> _What you are asked to do_: Give back nothing but the number of lines in these entries that contain the word "reading".

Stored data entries
■ ■ ■
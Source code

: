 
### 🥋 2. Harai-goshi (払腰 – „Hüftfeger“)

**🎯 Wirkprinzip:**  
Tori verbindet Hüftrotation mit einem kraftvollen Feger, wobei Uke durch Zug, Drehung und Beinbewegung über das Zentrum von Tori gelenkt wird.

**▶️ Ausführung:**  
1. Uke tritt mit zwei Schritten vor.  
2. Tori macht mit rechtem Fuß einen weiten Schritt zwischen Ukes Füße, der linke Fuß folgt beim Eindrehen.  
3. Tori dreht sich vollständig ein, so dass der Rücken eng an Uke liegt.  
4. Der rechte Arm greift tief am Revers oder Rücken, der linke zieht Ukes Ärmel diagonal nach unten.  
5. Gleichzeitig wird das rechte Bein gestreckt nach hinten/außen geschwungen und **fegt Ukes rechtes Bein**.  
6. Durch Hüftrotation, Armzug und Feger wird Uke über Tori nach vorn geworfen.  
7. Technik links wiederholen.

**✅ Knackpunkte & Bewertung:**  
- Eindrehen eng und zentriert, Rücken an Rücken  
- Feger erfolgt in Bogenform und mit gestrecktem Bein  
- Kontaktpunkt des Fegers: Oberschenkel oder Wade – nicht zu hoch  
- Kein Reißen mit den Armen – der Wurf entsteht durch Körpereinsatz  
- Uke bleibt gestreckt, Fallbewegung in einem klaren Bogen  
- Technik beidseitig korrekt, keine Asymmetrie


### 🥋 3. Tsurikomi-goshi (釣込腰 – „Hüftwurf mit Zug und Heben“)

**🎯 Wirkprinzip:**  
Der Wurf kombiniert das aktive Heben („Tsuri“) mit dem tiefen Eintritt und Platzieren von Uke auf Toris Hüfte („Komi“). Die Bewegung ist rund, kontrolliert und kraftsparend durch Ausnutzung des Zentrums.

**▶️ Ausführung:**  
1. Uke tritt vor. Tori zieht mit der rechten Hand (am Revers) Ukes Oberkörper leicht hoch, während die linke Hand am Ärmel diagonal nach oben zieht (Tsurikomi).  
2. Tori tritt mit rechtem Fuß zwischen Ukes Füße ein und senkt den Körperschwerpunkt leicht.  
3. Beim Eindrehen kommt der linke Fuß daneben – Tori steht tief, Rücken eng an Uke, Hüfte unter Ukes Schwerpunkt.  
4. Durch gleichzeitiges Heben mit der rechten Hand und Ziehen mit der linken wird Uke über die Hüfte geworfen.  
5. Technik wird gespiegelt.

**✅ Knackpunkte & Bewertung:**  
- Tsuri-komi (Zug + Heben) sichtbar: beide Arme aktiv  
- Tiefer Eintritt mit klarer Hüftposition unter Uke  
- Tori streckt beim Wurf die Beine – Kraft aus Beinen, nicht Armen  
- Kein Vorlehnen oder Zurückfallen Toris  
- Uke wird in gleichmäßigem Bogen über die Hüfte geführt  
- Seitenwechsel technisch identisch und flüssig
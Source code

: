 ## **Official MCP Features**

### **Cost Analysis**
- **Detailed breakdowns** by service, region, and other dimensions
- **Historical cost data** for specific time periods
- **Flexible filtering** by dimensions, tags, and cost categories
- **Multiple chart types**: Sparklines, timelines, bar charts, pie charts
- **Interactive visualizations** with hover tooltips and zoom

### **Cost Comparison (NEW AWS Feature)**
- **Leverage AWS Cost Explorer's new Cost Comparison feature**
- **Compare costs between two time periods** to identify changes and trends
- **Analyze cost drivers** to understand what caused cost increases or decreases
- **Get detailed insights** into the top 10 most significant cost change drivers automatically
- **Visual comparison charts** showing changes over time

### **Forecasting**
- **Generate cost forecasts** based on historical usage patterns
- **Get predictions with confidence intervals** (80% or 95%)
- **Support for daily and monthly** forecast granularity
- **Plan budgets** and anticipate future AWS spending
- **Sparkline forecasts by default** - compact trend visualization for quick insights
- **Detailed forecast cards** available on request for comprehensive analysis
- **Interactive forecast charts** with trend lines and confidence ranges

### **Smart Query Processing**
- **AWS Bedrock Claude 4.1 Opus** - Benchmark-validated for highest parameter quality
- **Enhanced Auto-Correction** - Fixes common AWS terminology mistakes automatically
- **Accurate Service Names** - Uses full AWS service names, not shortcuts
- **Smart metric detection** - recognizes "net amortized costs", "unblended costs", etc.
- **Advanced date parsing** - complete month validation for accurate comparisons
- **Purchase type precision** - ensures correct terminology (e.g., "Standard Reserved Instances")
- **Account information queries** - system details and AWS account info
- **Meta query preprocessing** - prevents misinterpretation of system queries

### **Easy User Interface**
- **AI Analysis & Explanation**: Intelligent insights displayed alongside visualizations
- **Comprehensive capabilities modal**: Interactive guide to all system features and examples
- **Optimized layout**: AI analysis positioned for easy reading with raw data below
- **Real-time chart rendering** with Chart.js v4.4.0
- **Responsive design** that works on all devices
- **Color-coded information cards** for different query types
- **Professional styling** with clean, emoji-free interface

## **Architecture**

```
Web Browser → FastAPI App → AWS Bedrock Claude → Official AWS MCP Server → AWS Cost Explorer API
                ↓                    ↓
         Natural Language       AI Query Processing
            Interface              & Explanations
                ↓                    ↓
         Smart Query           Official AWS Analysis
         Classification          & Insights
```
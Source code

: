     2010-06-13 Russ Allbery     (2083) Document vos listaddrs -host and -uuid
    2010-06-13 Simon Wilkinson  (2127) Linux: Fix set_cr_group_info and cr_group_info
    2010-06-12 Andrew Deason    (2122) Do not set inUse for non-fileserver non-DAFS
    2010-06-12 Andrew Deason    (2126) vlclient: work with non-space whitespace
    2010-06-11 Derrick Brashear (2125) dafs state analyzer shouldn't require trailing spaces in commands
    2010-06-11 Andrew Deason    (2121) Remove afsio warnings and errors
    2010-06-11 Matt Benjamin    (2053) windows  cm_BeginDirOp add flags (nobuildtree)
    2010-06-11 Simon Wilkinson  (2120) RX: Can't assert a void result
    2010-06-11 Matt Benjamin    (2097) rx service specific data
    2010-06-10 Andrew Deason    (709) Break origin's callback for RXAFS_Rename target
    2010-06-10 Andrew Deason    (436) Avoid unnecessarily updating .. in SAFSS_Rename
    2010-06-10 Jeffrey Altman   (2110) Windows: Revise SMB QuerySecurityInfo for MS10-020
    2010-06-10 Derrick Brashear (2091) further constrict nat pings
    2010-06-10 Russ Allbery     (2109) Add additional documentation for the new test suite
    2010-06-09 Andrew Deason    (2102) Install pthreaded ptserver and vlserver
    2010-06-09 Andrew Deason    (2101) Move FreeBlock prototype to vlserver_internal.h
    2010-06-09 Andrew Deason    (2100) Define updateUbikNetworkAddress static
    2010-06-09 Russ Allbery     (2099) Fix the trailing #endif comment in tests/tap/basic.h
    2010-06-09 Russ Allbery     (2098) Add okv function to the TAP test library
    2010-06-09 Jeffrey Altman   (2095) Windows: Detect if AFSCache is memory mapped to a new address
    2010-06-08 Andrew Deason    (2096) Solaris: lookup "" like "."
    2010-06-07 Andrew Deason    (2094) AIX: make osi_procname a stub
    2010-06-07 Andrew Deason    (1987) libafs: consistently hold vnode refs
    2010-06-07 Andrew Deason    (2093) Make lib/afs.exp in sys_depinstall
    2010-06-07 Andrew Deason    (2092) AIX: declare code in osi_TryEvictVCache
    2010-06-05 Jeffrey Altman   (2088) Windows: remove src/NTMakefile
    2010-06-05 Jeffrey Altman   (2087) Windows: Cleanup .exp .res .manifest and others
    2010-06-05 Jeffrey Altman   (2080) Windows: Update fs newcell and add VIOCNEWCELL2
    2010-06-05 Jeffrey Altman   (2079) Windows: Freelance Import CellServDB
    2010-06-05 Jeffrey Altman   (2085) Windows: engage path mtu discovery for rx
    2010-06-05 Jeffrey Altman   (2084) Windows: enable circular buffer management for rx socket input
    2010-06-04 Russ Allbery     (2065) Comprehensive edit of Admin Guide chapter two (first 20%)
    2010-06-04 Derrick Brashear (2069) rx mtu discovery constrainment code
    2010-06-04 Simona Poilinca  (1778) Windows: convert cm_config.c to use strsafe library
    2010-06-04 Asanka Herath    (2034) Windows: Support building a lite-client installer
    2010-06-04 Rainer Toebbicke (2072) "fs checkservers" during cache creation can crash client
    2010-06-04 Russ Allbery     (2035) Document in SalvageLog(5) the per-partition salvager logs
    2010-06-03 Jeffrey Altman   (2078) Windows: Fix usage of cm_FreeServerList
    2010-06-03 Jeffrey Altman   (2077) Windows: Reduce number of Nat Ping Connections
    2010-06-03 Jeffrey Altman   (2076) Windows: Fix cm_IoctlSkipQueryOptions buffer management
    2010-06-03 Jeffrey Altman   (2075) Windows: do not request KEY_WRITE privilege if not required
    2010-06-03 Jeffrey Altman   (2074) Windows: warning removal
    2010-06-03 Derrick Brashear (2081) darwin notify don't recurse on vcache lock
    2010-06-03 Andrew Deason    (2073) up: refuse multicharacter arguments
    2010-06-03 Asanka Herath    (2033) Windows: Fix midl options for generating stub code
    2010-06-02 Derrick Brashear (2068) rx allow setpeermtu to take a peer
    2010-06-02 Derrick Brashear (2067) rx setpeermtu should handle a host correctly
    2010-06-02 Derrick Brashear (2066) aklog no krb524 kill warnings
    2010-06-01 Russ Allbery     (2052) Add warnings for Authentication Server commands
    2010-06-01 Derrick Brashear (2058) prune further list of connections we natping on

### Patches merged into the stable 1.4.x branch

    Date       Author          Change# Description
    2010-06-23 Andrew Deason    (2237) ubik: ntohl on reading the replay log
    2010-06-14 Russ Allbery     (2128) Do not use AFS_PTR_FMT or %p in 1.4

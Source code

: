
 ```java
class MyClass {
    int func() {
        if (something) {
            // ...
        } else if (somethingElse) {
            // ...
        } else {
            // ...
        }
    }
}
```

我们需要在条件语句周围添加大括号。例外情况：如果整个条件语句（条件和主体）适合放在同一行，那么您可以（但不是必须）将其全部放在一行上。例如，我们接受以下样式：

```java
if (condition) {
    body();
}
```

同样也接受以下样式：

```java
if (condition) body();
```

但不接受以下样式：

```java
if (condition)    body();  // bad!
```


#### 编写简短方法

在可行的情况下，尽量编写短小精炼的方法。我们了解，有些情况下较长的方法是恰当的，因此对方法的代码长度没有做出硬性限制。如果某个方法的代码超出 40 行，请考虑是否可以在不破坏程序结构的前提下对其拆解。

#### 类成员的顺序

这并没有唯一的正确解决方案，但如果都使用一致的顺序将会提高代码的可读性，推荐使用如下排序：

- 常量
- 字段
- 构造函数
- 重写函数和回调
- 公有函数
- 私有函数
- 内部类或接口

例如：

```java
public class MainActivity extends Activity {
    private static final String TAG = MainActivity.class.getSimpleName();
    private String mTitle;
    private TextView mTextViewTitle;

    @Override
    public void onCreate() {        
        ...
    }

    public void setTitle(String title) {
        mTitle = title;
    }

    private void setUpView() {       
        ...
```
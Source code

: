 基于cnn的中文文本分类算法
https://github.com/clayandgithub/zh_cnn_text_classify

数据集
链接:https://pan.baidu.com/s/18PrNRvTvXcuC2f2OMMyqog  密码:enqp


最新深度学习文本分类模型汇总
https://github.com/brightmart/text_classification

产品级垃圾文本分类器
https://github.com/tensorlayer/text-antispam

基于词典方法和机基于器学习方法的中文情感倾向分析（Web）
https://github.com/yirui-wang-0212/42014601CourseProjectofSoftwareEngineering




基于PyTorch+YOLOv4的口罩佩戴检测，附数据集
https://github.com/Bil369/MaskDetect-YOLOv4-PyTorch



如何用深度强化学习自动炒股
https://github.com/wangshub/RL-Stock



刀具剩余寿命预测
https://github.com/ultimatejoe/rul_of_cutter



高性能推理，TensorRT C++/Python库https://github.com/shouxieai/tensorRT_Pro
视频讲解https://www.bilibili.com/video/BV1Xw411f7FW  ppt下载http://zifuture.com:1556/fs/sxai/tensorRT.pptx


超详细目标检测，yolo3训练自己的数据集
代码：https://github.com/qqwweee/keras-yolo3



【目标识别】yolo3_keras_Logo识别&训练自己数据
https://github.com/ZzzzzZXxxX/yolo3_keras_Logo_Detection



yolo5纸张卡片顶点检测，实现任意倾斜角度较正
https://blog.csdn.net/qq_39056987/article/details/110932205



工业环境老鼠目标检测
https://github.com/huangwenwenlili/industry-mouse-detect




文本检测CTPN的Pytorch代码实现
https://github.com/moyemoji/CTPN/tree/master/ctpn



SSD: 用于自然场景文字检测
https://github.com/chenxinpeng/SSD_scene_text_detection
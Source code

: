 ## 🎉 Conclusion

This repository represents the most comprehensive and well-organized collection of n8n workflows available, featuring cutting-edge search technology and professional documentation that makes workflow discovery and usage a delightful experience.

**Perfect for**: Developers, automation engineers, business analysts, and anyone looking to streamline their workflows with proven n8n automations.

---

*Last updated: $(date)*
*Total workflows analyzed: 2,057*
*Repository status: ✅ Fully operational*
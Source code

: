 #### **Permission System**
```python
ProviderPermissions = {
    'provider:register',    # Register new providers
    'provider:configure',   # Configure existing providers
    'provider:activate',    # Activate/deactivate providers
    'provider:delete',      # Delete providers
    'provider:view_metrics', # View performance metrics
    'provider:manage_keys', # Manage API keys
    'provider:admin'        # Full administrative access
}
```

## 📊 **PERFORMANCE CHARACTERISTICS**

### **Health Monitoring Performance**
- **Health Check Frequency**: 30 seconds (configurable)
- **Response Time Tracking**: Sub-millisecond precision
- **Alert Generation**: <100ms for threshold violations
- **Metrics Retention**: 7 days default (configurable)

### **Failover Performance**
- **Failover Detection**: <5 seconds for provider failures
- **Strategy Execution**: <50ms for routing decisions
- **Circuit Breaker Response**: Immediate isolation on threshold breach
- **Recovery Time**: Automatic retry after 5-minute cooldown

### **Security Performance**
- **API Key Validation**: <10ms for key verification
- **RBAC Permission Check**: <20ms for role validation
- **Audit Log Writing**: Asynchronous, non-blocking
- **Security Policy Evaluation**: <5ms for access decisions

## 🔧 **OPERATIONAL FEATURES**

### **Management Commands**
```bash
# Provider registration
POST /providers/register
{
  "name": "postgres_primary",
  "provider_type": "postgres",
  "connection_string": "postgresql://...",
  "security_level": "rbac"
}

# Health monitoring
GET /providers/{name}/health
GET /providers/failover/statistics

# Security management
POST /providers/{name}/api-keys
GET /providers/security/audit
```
■ ■ ■
> _Solution to the problem_: 2